Mixed feelings on the Grantham land swap

Mixed feelings on the Grantham land swap

Posted on Thursday, January 12 2012 at 3:46 PM

This week signalled one year since Grantham, in Queensland, was ravaged by flash flooding. In this time a new town has resurfaced just up over the hill from the old town, with sweeping vistas and flood-free land. Some locals say it’s an exciting fresh start while others say the land swap deal by the government could have been fairer.

Miles uphill from the increasingly abandoned old Grantham town to where the new land lots have been distributed in a Lockyer Valley Regional Council ballot system – an Australian-first land-swap deal – a couple of houses have already been relocated, a handful are under construction and one has recently been completed, according to Herron Todd White Toowoomba director Bradley Neill.

However Neill said the matter is quite complicated because while the majority of property owners participating in the land swap appear content, others would have preferred to have been offered the opportunity to sell their block back to the council for the value their block was worth pre-flood, rather than be offered a flood-free block in exchange for their flood-ravaged one.

Others couldn’t afford to relocate or rebuild, even with the government funds available, said Neill.

Then, of course, there were those who weren’t given their preferred block of land.

“Some blocks have steeper sloping contours so it might be more difficult to build a slab home than other blocks,” said Neill.

The Lockyer Valley Regional Council reported that 49 per cent of the 72 flood-affected Grantham families participating in the independent ballot were granted their first choice of land lot; 75 per cent of participants were granted their top three preferences, and 85 per cent received their top five preferences.

Of the 105 flood-free blocks offered for exchange, sizes ranged from 1000 square metres, to 2000 square metres, up to 4000 square metres and 10,000 square metres, reported the council.

Neill said there are no sales through yet to provide an accurate valuation on how much higher the new land lots will be valued at compared to the old Grantham blocks.

“However in theory if they moved their flood-affected dwelling up to the new block it should be worth more than when it was sitting in old Grantham,” said Neill.

The same applies to the valuations of the flood-affected blocks recently handed over to the council, said Neill. “There’s only been two flood-affected dwellings bought by a local; one of the blocks was in front of his own property so he bought it for $92,500, pre-flood it was valued at around $200,000.”

Elders Gatton principal Barry Niemeyer said that “considering the blocks have elevation, views and no possible flooding”, it’s very likely they’ll be valued higher than the blocks in the flood-affected areas of Gatton.

Like Neill, Niemeyer said that until a block is sold in the new area it’s only going to be “a guessing game”.

Allison Graham of Gatton Real Estate said her agency recently listed one of the exchanged, elevated blocks for sale; it’s a 2020-square-metre vacant block and the asking price is $118,000.

Graham said the council had already set the new value on the rates notice at around the $130,000 to $140,000 mark.

A similar size vacant block “on the flat” with services pre-flood would have been valued at around the $90,000 mark, she said.

Niemeyer’s real estate agency in Gatton has taken a good proportion of Grantham flood-affected families onto its rental list and said the pressure on rental demand in nearby Gatton has been enormous.

He said when the families do move onto their new land lots the pressure will be eased a little, particularly important at a time when the first stage of the new Gatton prison was just opened last week, signalling the arrival of 350 prisoners and the 1.5 jobs per prisoner they’re expected to generate in the town.

“This new stage will drive demand for 600 dwellings.

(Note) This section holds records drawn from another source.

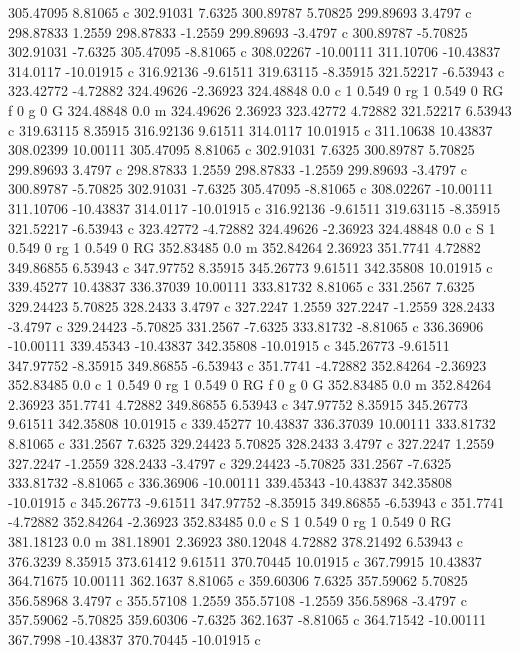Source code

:305.47095 8.81065 c 
302.91031 7.6325 
300.89787 5.70825 
299.89693 3.4797 c 
298.87833 1.2559 
298.87833 -1.2559 
299.89693 -3.4797 c 
300.89787 -5.70825 
302.91031 -7.6325 
305.47095 -8.81065 c 
308.02267 -10.00111 
311.10706 -10.43837 
314.0117 -10.01915 c 
316.92136 -9.61511 
319.63115 -8.35915 
321.52217 -6.53943 c 
323.42772 -4.72882 
324.49626 -2.36923 
324.48848 0.0 c 
1 0.549 0 rg 1 0.549 0 RG f 
0 g 0 G 
324.48848 0.0 m 
324.49626 2.36923 
323.42772 4.72882 
321.52217 6.53943 c 
319.63115 8.35915 
316.92136 9.61511 
314.0117 10.01915 c 
311.10638 10.43837 
308.02399 10.00111 
305.47095 8.81065 c 
302.91031 7.6325 
300.89787 5.70825 
299.89693 3.4797 c 
298.87833 1.2559 
298.87833 -1.2559 
299.89693 -3.4797 c 
300.89787 -5.70825 
302.91031 -7.6325 
305.47095 -8.81065 c 
308.02267 -10.00111 
311.10706 -10.43837 
314.0117 -10.01915 c 
316.92136 -9.61511 
319.63115 -8.35915 
321.52217 -6.53943 c 
323.42772 -4.72882 
324.49626 -2.36923 
324.48848 0.0 c 
S 
1 0.549 0 rg 1 0.549 0 RG 
352.83485 0.0 m 
352.84264 2.36923 
351.7741 4.72882 
349.86855 6.53943 c 
347.97752 8.35915 
345.26773 9.61511 
342.35808 10.01915 c 
339.45277 10.43837 
336.37039 10.00111 
333.81732 8.81065 c 
331.2567 7.6325 
329.24423 5.70825 
328.2433 3.4797 c 
327.2247 1.2559 
327.2247 -1.2559 
328.2433 -3.4797 c 
329.24423 -5.70825 
331.2567 -7.6325 
333.81732 -8.81065 c 
336.36906 -10.00111 
339.45343 -10.43837 
342.35808 -10.01915 c 
345.26773 -9.61511 
347.97752 -8.35915 
349.86855 -6.53943 c 
351.7741 -4.72882 
352.84264 -2.36923 
352.83485 0.0 c 
1 0.549 0 rg 1 0.549 0 RG f 
0 g 0 G 
352.83485 0.0 m 
352.84264 2.36923 
351.7741 4.72882 
349.86855 6.53943 c 
347.97752 8.35915 
345.26773 9.61511 
342.35808 10.01915 c 
339.45277 10.43837 
336.37039 10.00111 
333.81732 8.81065 c 
331.2567 7.6325 
329.24423 5.70825 
328.2433 3.4797 c 
327.2247 1.2559 
327.2247 -1.2559 
328.2433 -3.4797 c 
329.24423 -5.70825 
331.2567 -7.6325 
333.81732 -8.81065 c 
336.36906 -10.00111 
339.45343 -10.43837 
342.35808 -10.01915 c 
345.26773 -9.61511 
347.97752 -8.35915 
349.86855 -6.53943 c 
351.7741 -4.72882 
352.84264 -2.36923 
352.83485 0.0 c 
S 
1 0.549 0 rg 1 0.549 0 RG 
381.18123 0.0 m 
381.18901 2.36923 
380.12048 4.72882 
378.21492 6.53943 c 
376.3239 8.35915 
373.61412 9.61511 
370.70445 10.01915 c 
367.79915 10.43837 
364.71675 10.00111 
362.1637 8.81065 c 
359.60306 7.6325 
357.59062 5.70825 
356.58968 3.4797 c 
355.57108 1.2559 
355.57108 -1.2559 
356.58968 -3.4797 c 
357.59062 -5.70825 
359.60306 -7.6325 
362.1637 -8.81065 c 
364.71542 -10.00111 
367.7998 -10.43837 
370.70445 -10.01915 c 
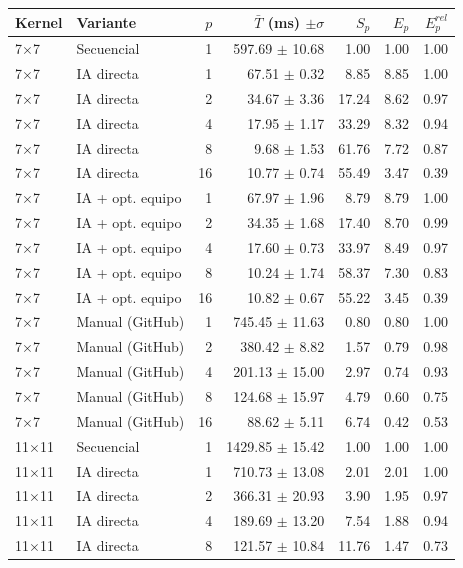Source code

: \begin{tabular}{llrrrrr}
\toprule
Kernel & Variante & $p$ & $\bar{T}$ (ms) $\pm\sigma$ & $S_p$ & $E_p$ & $E^{rel}_p$ \\
\midrule
7$\times$7 & Secuencial & 1 & 597.69 $\pm$ 10.68 & 1.00 & 1.00 & 1.00 \\
7$\times$7 & IA directa & 1 & 67.51 $\pm$ 0.32 & 8.85 & 8.85 & 1.00 \\
7$\times$7 & IA directa & 2 & 34.67 $\pm$ 3.36 & 17.24 & 8.62 & 0.97 \\
7$\times$7 & IA directa & 4 & 17.95 $\pm$ 1.17 & 33.29 & 8.32 & 0.94 \\
7$\times$7 & IA directa & 8 & 9.68 $\pm$ 1.53 & 61.76 & 7.72 & 0.87 \\
7$\times$7 & IA directa & 16 & 10.77 $\pm$ 0.74 & 55.49 & 3.47 & 0.39 \\
7$\times$7 & IA + opt. equipo & 1 & 67.97 $\pm$ 1.96 & 8.79 & 8.79 & 1.00 \\
7$\times$7 & IA + opt. equipo & 2 & 34.35 $\pm$ 1.68 & 17.40 & 8.70 & 0.99 \\
7$\times$7 & IA + opt. equipo & 4 & 17.60 $\pm$ 0.73 & 33.97 & 8.49 & 0.97 \\
7$\times$7 & IA + opt. equipo & 8 & 10.24 $\pm$ 1.74 & 58.37 & 7.30 & 0.83 \\
7$\times$7 & IA + opt. equipo & 16 & 10.82 $\pm$ 0.67 & 55.22 & 3.45 & 0.39 \\
7$\times$7 & Manual (GitHub) & 1 & 745.45 $\pm$ 11.63 & 0.80 & 0.80 & 1.00 \\
7$\times$7 & Manual (GitHub) & 2 & 380.42 $\pm$ 8.82 & 1.57 & 0.79 & 0.98 \\
7$\times$7 & Manual (GitHub) & 4 & 201.13 $\pm$ 15.00 & 2.97 & 0.74 & 0.93 \\
7$\times$7 & Manual (GitHub) & 8 & 124.68 $\pm$ 15.97 & 4.79 & 0.60 & 0.75 \\
7$\times$7 & Manual (GitHub) & 16 & 88.62 $\pm$ 5.11 & 6.74 & 0.42 & 0.53 \\
\midrule
11$\times$11 & Secuencial & 1 & 1429.85 $\pm$ 15.42 & 1.00 & 1.00 & 1.00 \\
11$\times$11 & IA directa & 1 & 710.73 $\pm$ 13.08 & 2.01 & 2.01 & 1.00 \\
11$\times$11 & IA directa & 2 & 366.31 $\pm$ 20.93 & 3.90 & 1.95 & 0.97 \\
11$\times$11 & IA directa & 4 & 189.69 $\pm$ 13.20 & 7.54 & 1.88 & 0.94 \\
11$\times$11 & IA directa & 8 & 121.57 $\pm$ 10.84 & 11.76 & 1.47 & 0.73 \\

\end{tabular}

On my rent roll I have 280 properties and only four are currently vacant,” he said.

Neill said the investors were the ones who lucked out because the owner-occupiers were able to use the State Government handout – some reportedly received up to $150,000 in assistance – to pay for house relocation costs or to help fund the new build, while investors were denied these funds.

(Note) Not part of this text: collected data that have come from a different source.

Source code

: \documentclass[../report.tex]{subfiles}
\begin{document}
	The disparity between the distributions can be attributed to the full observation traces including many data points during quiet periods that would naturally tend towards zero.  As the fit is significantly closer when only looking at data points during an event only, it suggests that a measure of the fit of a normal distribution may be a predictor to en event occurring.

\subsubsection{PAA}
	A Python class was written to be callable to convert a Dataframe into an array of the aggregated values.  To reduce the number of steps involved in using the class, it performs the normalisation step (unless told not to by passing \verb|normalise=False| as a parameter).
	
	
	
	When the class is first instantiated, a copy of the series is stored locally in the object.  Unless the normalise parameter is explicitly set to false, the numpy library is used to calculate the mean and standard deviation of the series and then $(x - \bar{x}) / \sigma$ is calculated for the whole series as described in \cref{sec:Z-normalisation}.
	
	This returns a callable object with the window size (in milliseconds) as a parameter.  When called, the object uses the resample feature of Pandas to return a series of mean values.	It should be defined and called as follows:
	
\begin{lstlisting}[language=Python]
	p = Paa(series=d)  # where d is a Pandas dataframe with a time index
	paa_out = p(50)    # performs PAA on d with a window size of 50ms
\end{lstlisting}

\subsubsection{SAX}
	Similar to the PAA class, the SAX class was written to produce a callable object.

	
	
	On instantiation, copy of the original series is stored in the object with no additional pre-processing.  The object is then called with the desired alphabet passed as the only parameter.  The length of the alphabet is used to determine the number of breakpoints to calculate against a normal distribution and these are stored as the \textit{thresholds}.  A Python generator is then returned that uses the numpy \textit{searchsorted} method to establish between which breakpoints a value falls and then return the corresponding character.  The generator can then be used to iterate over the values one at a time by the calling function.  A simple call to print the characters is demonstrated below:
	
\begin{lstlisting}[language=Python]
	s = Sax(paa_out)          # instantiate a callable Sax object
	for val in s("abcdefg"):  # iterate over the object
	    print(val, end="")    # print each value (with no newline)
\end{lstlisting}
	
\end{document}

“A lot of the investors have taken up the land swap because even though they may be faced with a big capital outlay in the long term they’ll have a more saleable asset,” said Neill.

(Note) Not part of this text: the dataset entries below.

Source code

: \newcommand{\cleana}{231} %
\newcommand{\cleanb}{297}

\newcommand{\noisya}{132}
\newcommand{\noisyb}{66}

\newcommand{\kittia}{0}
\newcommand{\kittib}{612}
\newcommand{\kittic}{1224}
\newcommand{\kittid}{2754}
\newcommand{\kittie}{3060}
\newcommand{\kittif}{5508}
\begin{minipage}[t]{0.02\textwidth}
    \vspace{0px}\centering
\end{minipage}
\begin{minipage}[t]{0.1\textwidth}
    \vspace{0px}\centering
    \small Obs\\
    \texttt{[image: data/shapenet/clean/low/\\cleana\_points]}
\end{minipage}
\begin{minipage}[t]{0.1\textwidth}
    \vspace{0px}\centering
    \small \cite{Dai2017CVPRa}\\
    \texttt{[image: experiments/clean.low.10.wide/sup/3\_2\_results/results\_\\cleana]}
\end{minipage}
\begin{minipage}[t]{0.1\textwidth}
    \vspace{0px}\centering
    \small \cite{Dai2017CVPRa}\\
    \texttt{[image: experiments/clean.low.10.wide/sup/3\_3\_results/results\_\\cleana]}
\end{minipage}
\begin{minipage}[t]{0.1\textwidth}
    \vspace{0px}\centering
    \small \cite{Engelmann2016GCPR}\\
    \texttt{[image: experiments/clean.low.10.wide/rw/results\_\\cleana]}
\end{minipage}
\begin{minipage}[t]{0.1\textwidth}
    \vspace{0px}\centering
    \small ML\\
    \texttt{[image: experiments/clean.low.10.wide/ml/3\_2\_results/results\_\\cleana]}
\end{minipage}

Graham said that while there weren’t a big proportion of investment properties affected – “because most of the rentals are generally in the more elevated part of lower Gatton near the school” – she knows of one rental property that was flood damaged however it was brick so the owner just made some repairs and renovated a little then moved some new tenants in.

“Another investment property was sold at a reduced price, the investor received an insurance payout, then the new owner even bought it in time to qualify for the land swap,” she said.